Content starts
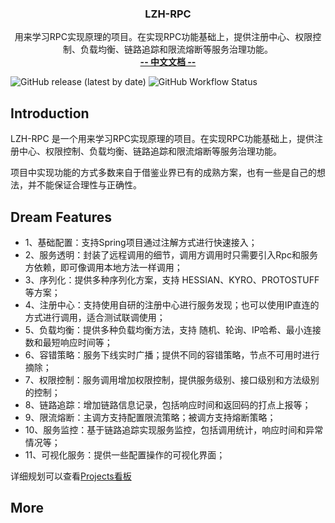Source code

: <p align="center">
    <h3 align="center">LZH-RPC</h3>
    <p align="center">
        用来学习RPC实现原理的项目。在实现RPC功能基础上，提供注册中心、权限控制、负载均衡、链路追踪和限流熔断等服务治理功能。
        <br>
        <a href="https://zihao-liu.github.io/lzh-rpc/"><strong>-- 中文文档 --</strong></a>
    </p> 
    <img alt="GitHub release (latest by date)" src="https://img.shields.io/github/v/release/Zihao-Liu/lzh-rpc">
    <img alt="GitHub Workflow Status" src="https://img.shields.io/github/workflow/status/Zihao-Liu/lzh-rpc/Java%20CI%20with%20Maven">
</p>


## Introduction

LZH-RPC 是一个用来学习RPC实现原理的项目。在实现RPC功能基础上，提供注册中心、权限控制、负载均衡、链路追踪和限流熔断等服务治理功能。

项目中实现功能的方式多数来自于借鉴业界已有的成熟方案，也有一些是自己的想法，并不能保证合理性与正确性。

## Dream Features

- 1、基础配置：支持Spring项目通过注解方式进行快速接入；
- 2、服务透明：封装了远程调用的细节，调用方调用时只需要引入Rpc和服务方依赖，即可像调用本地方法一样调用；
- 3、序列化：提供多种序列化方案，支持 HESSIAN、KYRO、PROTOSTUFF 等方案；
- 4、注册中心：支持使用自研的注册中心进行服务发现；也可以使用IP直连的方式进行调用，适合测试联调使用；
- 5、负载均衡：提供多种负载均衡方法，支持 随机、轮询、IP哈希、最小连接数和最短响应时间等；
- 6、容错策略：服务下线实时广播；提供不同的容错策略，节点不可用时进行摘除；
- 7、权限控制：服务调用增加权限控制，提供服务级别、接口级别和方法级别的控制；
- 8、链路追踪：增加链路信息记录，包括响应时间和返回码的打点上报等；
- 9、限流熔断：主调方支持配置限流策略；被调方支持熔断策略；
- 10、服务监控：基于链路追踪实现服务监控，包括调用统计，响应时间和异常情况等；
- 11、可视化服务：提供一些配置操作的可视化界面；

详细规划可以查看[Projects看板](https://github.com/Zihao-Liu/lzh-rpc/projects)

## More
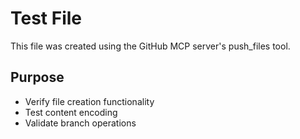 # Test File

This file was created using the GitHub MCP server's push_files tool.

## Purpose
- Verify file creation functionality
- Test content encoding
- Validate branch operations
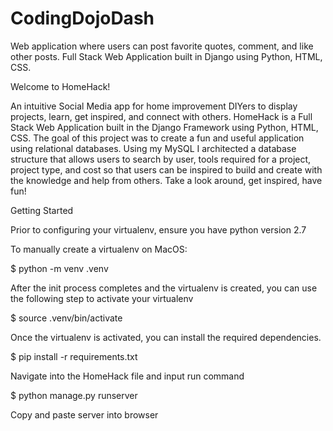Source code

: # CodingDojoDash
Web application where users can post favorite quotes, comment, and like other posts. Full Stack Web Application built in Django using Python, HTML, CSS. 

Welcome to HomeHack!

An intuitive Social Media app for home improvement DIYers to display projects, learn, get inspired, and connect with others. 
HomeHack is a Full Stack Web Application built in the Django Framework using Python, HTML, CSS. 
The goal of this project was to create a fun and useful application using relational databases. 
Using my MySQL I architected a database structure that allows users to search by user, tools required for a project, project type, and cost so that users can be inspired to build and create with the knowledge and help from others.
Take a look around, get inspired, have fun!

Getting Started

Prior to configuring your virtualenv, ensure you have python version 2.7 

To manually create a virtualenv on MacOS:

$ python -m venv .venv

After the init process completes and the virtualenv is created, you can use the following step to activate your virtualenv

$ source .venv/bin/activate

Once the virtualenv is activated, you can install the required dependencies.

$ pip install -r requirements.txt

Navigate into the HomeHack file and input run command

$ python manage.py runserver

Copy and paste server into browser

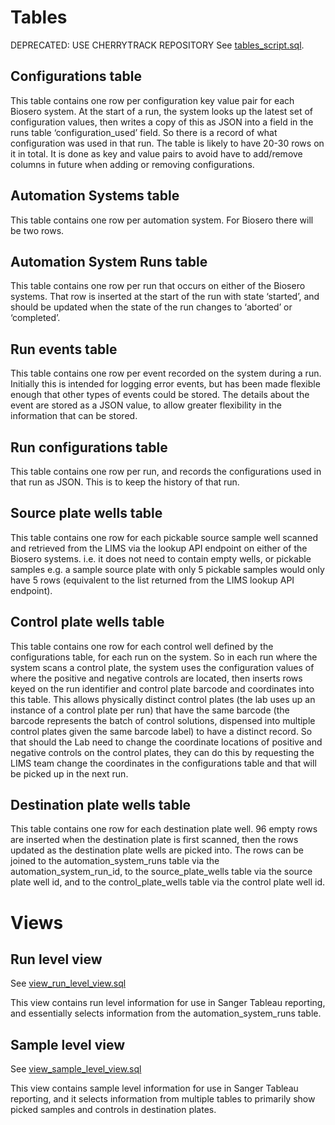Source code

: # Tables
DEPRECATED: USE CHERRYTRACK REPOSITORY
See [tables_script.sql](tables_script.sql).

## Configurations table
This table contains one row per configuration key value pair for each Biosero system. At the start of a run, the system looks up the latest set of configuration values, then writes a copy of this as JSON into a field in the runs table ‘configuration_used’ field. So there is a record of what configuration was used in that run. The table is likely to have 20-30 rows on it in total. It is done as key and value pairs to avoid have to add/remove columns in future when adding or removing configurations.

## Automation Systems table
This table contains one row per automation system. For Biosero there will be two rows.

## Automation System Runs table
This table contains one row per run that occurs on either of the Biosero systems. That row is inserted at the start of the run with state ‘started’, and should be updated when the state of the run changes to ‘aborted’ or ‘completed’.

## Run events table
This table contains one row per event recorded on the system during a run. Initially this is intended for logging error events, but has been made flexible enough that other types of events could be stored. The details about the event are stored as a JSON value, to allow greater flexibility in the information that can be stored.

## Run configurations table
This table contains one row per run, and records the configurations used in that run as JSON. This is to keep the history of that run.

## Source plate wells table
This table contains one row for each pickable source sample well scanned and retrieved from the LIMS via the lookup API endpoint on either of the Biosero systems. i.e. it does not need to contain empty wells, or pickable samples e.g. a sample source plate with only 5 pickable samples would only have 5 rows (equivalent to the list returned from the LIMS lookup API endpoint).

## Control plate wells table
This table contains one row for each control well defined by the configurations table, for each run on the system. So in each run where the system scans a control plate, the system uses the configuration values of where the positive and negative controls are located, then inserts rows keyed on the run identifier and control plate barcode and coordinates into this table.
This allows physically distinct control plates (the lab uses up an instance of a control plate per run) that have the same barcode (the barcode represents the batch of control solutions, dispensed into multiple control plates given the same barcode label) to have a distinct record. So that should the Lab need to change the coordinate locations of positive and negative controls on the control plates, they can do this by requesting the LIMS team change the coordinates in the configurations table and that will be picked up in the next run.

## Destination plate wells table
This table contains one row for each destination plate well. 96 empty rows are inserted when the destination plate is first scanned, then the rows updated as the destination plate wells are picked into. The rows can be joined to the automation_system_runs table via the automation_system_run_id, to the source_plate_wells table via the source plate well id, and to the control_plate_wells table via the control plate well id.

# Views

## Run level view
See [view_run_level_view.sql](view_run_level_view.sql)

This view contains run level information for use in Sanger Tableau reporting, and essentially selects information from the automation_system_runs table.

## Sample level view
See [view_sample_level_view.sql](view_sample_level_view.sql)

This view contains sample level information for use in Sanger Tableau reporting, and it selects information from multiple tables to primarily show picked samples and controls in destination plates.
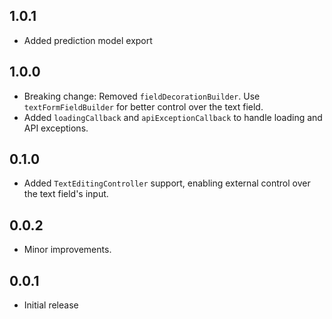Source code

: ## 1.0.1

* Added prediction model export

## 1.0.0

* Breaking change: Removed `fieldDecorationBuilder`. Use `textFormFieldBuilder` for better control over the text field.
* Added `loadingCallback` and `apiExceptionCallback` to handle loading and API exceptions.

## 0.1.0

* Added `TextEditingController` support, enabling external control over the text field's input.

## 0.0.2

* Minor improvements.

## 0.0.1

* Initial release

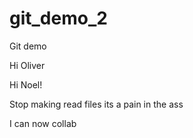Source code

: # git_demo_2
Git demo

Hi Oliver

Hi Noel!

 Stop making read files its a pain in the ass

I can now collab

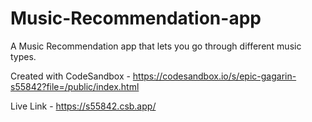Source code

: # Music-Recommendation-app
A Music Recommendation app that lets you go through different music types.

Created with CodeSandbox - https://codesandbox.io/s/epic-gagarin-s55842?file=/public/index.html

Live Link - https://s55842.csb.app/
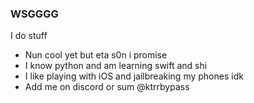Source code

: ### WSGGGG
I do stuff
- Nun cool yet but eta s0n i promise
- I know python and am learning swift and shi
- I like playing with iOS and jailbreaking my phones idk
- Add me on discord or sum @ktrrbypass

<!--
**MildPepperCat/MildPepperCat** is a ✨ _special_ ✨ repository because its `README.md` (this file) appears on your GitHub profile.

Here are some ideas to get you started:

- 🔭 I’m currently working on ...
- 🌱 I’m currently learning ...
- 👯 I’m looking to collaborate on ...
- 🤔 I’m looking for help with ...
- 💬 Ask me about ...
- 📫 How to reach me: ...
- 😄 Pronouns: ...
- ⚡ Fun fact: ...
-->
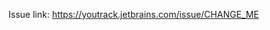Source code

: <!-- Thank you for submitting a Pull Request! 

Please:
  * Read our contribution guide:
    https://github.com/JetBrains/intellij-kotlin/blob/master/CONTRIBUTING.md
    (Updated 21 Aug 2020).
    We might not be able to merge certain kinds of PRs.
    Please contact us if you’re uncertain.
  * Ensure that changes are close to the HEAD of `master`.
  * Attach a link to the YouTrack issue.
  * Add new tests or change the existing ones if the PR changes the plugin functionality.
  * Write additional information about the change if needed.
-->

Issue link: <https://youtrack.jetbrains.com/issue/CHANGE_ME>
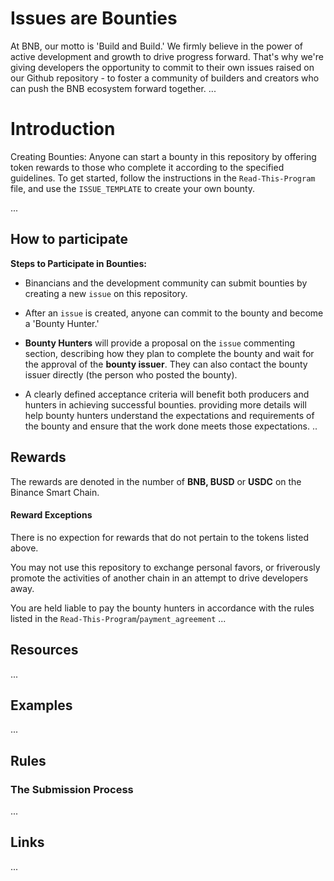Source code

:# Issues are Bounties
At BNB, our motto is 'Build and Build.' We firmly believe in the power of active development and growth to drive progress forward. That's why we're giving developers the opportunity to commit to their own issues raised on our Github repository - to foster a community of builders and creators who can push the BNB ecosystem forward together.
...
# Introduction
Creating Bounties: Anyone can start a bounty in this repository by offering token rewards to those who complete it according to the specified guidelines. To get started, follow the instructions in the `Read-This-Program` file, and use the `ISSUE_TEMPLATE` to create your own bounty.

...
## How to participate 
**Steps to Participate in Bounties:**

- Binancians and the development community can submit bounties by creating a new `issue` on this repository.

- After an `issue` is created, anyone can commit to the bounty and become a 'Bounty Hunter.'

- **Bounty Hunters** will provide a proposal on the `issue` commenting section, describing how they plan to complete the bounty and wait for the approval of the **bounty issuer**. They can also contact the bounty issuer directly (the person who posted the bounty).

- A clearly defined acceptance criteria will benefit both producers and hunters in achieving successful bounties. providing more details will help bounty hunters understand the expectations and requirements of the bounty and ensure that the work done meets those expectations.
..
## Rewards 
The rewards are denoted in the number of **BNB, BUSD** or **USDC** on the Binance Smart Chain.

#### Reward Exceptions
There is no expection for rewards that do not pertain to the tokens listed above. 

You may not use this repository to exchange personal favors, or friverously promote the activities of another chain in an attempt to drive developers away. 

You are held liable to pay the bounty hunters in accordance with the rules listed in the `Read-This-Program`/`payment_agreement` 
...
## Resources 
...
## Examples
...
## Rules
### The Submission Process
...
## Links
...

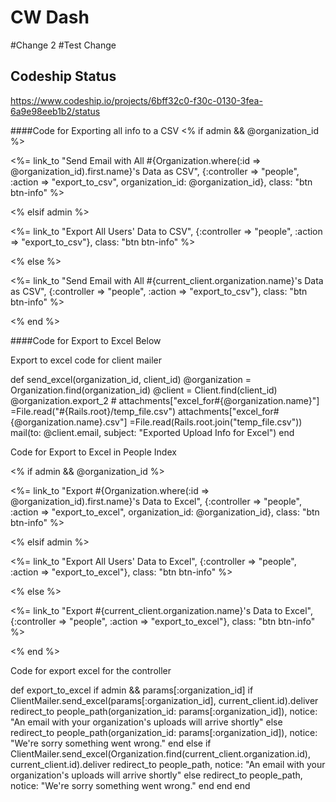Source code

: # CW Dash
#Change 2
#Test Change
## Codeship Status
https://www.codeship.io/projects/6bff32c0-f30c-0130-3fea-6a9e98eeb1b2/status

####Code for Exporting all info to a CSV
<% if admin && @organization_id %>
  <p><%= link_to "Send Email with All #{Organization.where(:id => @organization_id).first.name}'s Data as CSV", {:controller => "people", :action => "export_to_csv", organization_id: @organization_id}, class: "btn btn-info"  %></p>
<% elsif admin %>
  <p><%= link_to "Export All Users' Data to CSV", {:controller => "people", :action => "export_to_csv"}, class: "btn btn-info"  %></p>
<% else %>
  <p><%= link_to "Send Email with All #{current_client.organization.name}'s Data as CSV", {:controller => "people", :action => "export_to_csv"}, class: "btn btn-info"  %></p>
<% end %>



####Code for Export to Excel Below

Export to excel code for client mailer

 def send_excel(organization_id, client_id)
    @organization = Organization.find(organization_id)
    @client = Client.find(client_id)
    @organization.export_2
    # attachments["excel_for#{@organization.name}"] =File.read("#{Rails.root}/temp_file.csv")
    attachments["excel_for#{@organization.name}.csv"] =File.read(Rails.root.join("temp_file.csv"))
    mail(to: @client.email, subject: "Exported Upload Info for Excel")
  end

Code for Export to Excel in People Index

<% if admin && @organization_id %>
  <p><%= link_to "Export #{Organization.where(:id => @organization_id).first.name}'s Data to Excel", {:controller => "people", :action => "export_to_excel", organization_id: @organization_id}, class: "btn btn-info"  %></p>
<% elsif admin %>
  <p><%= link_to "Export All Users' Data to Excel", {:controller => "people", :action => "export_to_excel"}, class: "btn btn-info"  %></p>
<% else %>
  <p><%= link_to "Export #{current_client.organization.name}'s Data to Excel", {:controller => "people", :action => "export_to_excel"}, class: "btn btn-info"  %></p>
<% end %>

Code for export excel for the controller

  def export_to_excel
    if admin && params[:organization_id]
      if ClientMailer.send_excel(params[:organization_id], current_client.id).deliver
        redirect_to people_path(organization_id: params[:organization_id]), notice: "An email with your organization's uploads will arrive shortly"
      else
        redirect_to people_path(organization_id: params[:organization_id]), notice: "We're sorry something went wrong."
      end
    else
      if ClientMailer.send_excel(Organization.find(current_client.organization.id), current_client.id).deliver
        redirect_to people_path, notice: "An email with your organization's uploads will arrive shortly"
      else
        redirect_to people_path, notice: "We're sorry something went wrong."
      end
    end
  end
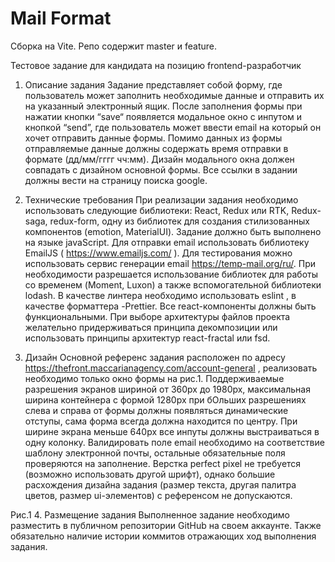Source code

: # Mail Format

Сборка на Vite.
Репо содержит master и feature.

Тестовое задание для кандидата на позицию frontend-разработчик

1. Описание задания
   Задание представляет собой форму, где пользователь может заполнить необходимые данные и отправить их на указанный электронный ящик. После заполнения формы при нажатии кнопки “save“ появляется модальное окно с инпутом и кнопкой “send”, где пользователь может ввести email на который он хочет отправить данные формы. Помимо данных из формы отправляемые данные должны содержать время отправки в формате (дд/мм/гггг чч:мм). Дизайн модального окна должен совпадать с дизайном основной формы. Все ссылки в задании должны вести на страницу поиска google.

2. Технические требования
   При реализации задания необходимо использовать следующие библиотеки: React, Redux или RTK, Redux-saga, redux-form, одну из библиотек для создания стилизованных компонентов (emotion, MaterialUI). Задание должно быть выполнено на языке javaScript. Для отправки email использовать библиотеку EmailJS ( https://www.emailjs.com/ ). Для тестирования можно использовать сервис генерации email https://temp-mail.org/ru/. При необходимости разрешается использование библиотек для работы со временем (Moment, Luxon) а также вспомогательной библиотеки lodash. В качестве линтера необходимо использовать eslint , в качестве форматтера -Prettier. Все react-компоненты должны быть функциональными. При выборе архитектуры файлов проекта желательно придерживаться принципа декомпозиции или использовать принципы архитектур react-fractal или fsd.
3. Дизайн
   Основной референс задания расположен по адресу https://thefront.maccarianagency.com/account-general , реализовать необходимо только окно формы на рис.1. Поддерживаемые разрешения экранов шириной от 360px до 1980px, максимальная ширина контейнера с формой 1280px при бОльших разрешениях слева и справа от формы должны появляться динамические отступы, сама форма всегда должна находится по центру. При ширине экрана меньше 640px все инпуты должны выстраиваться в одну колонку. Валидировать поле email необходимо на соответствие шаблону электронной почты, остальные обязательные поля проверяются на заполнение. Верстка perfect pixel не требуется (возможно использовать другой шрифт), однако большие расхождения дизайна задания (размер текста, другая палитра цветов, размер ui-элементов) с референсом не допускаются.

Рис.1 4. Размещение задания
Выполненное задание необходимо разместить в публичном репозитории GitHub на своем аккаунте. Также обязательно наличие истории коммитов отражающих ход выполнения задания.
Content ends
**PROBLEM TO WORK ON:** Copy exactly, and only, the lines from the first line of the material through the line that contains "- 11、可视化服务：提供一些配置操作的可视化界面；", both ends kept; no pictures.

**RESPONSE TO THE EXERCISE:**
Source code

: <p align="center">
    <h3 align="center">LZH-RPC</h3>
    <p align="center">
        用来学习RPC实现原理的项目。在实现RPC功能基础上，提供注册中心、权限控制、负载均衡、链路追踪和限流熔断等服务治理功能。
        <br>
        <a href="https://zihao-liu.github.io/lzh-rpc/"><strong>-- 中文文档 --</strong></a>
    </p> 
    <img alt="GitHub release (latest by date)" src="https://img.shields.io/github/v/release/Zihao-Liu/lzh-rpc">
    <img alt="GitHub Workflow Status" src="https://img.shields.io/github/workflow/status/Zihao-Liu/lzh-rpc/Java%20CI%20with%20Maven">
</p>


## Introduction

LZH-RPC 是一个用来学习RPC实现原理的项目。在实现RPC功能基础上，提供注册中心、权限控制、负载均衡、链路追踪和限流熔断等服务治理功能。

项目中实现功能的方式多数来自于借鉴业界已有的成熟方案，也有一些是自己的想法，并不能保证合理性与正确性。

## Dream Features

- 1、基础配置：支持Spring项目通过注解方式进行快速接入；
- 2、服务透明：封装了远程调用的细节，调用方调用时只需要引入Rpc和服务方依赖，即可像调用本地方法一样调用；
- 3、序列化：提供多种序列化方案，支持 HESSIAN、KYRO、PROTOSTUFF 等方案；
- 4、注册中心：支持使用自研的注册中心进行服务发现；也可以使用IP直连的方式进行调用，适合测试联调使用；
- 5、负载均衡：提供多种负载均衡方法，支持 随机、轮询、IP哈希、最小连接数和最短响应时间等；
- 6、容错策略：服务下线实时广播；提供不同的容错策略，节点不可用时进行摘除；
- 7、权限控制：服务调用增加权限控制，提供服务级别、接口级别和方法级别的控制；
- 8、链路追踪：增加链路信息记录，包括响应时间和返回码的打点上报等；
- 9、限流熔断：主调方支持配置限流策略；被调方支持熔断策略；
- 10、服务监控：基于链路追踪实现服务监控，包括调用统计，响应时间和异常情况等；
- 11、可视化服务：提供一些配置操作的可视化界面；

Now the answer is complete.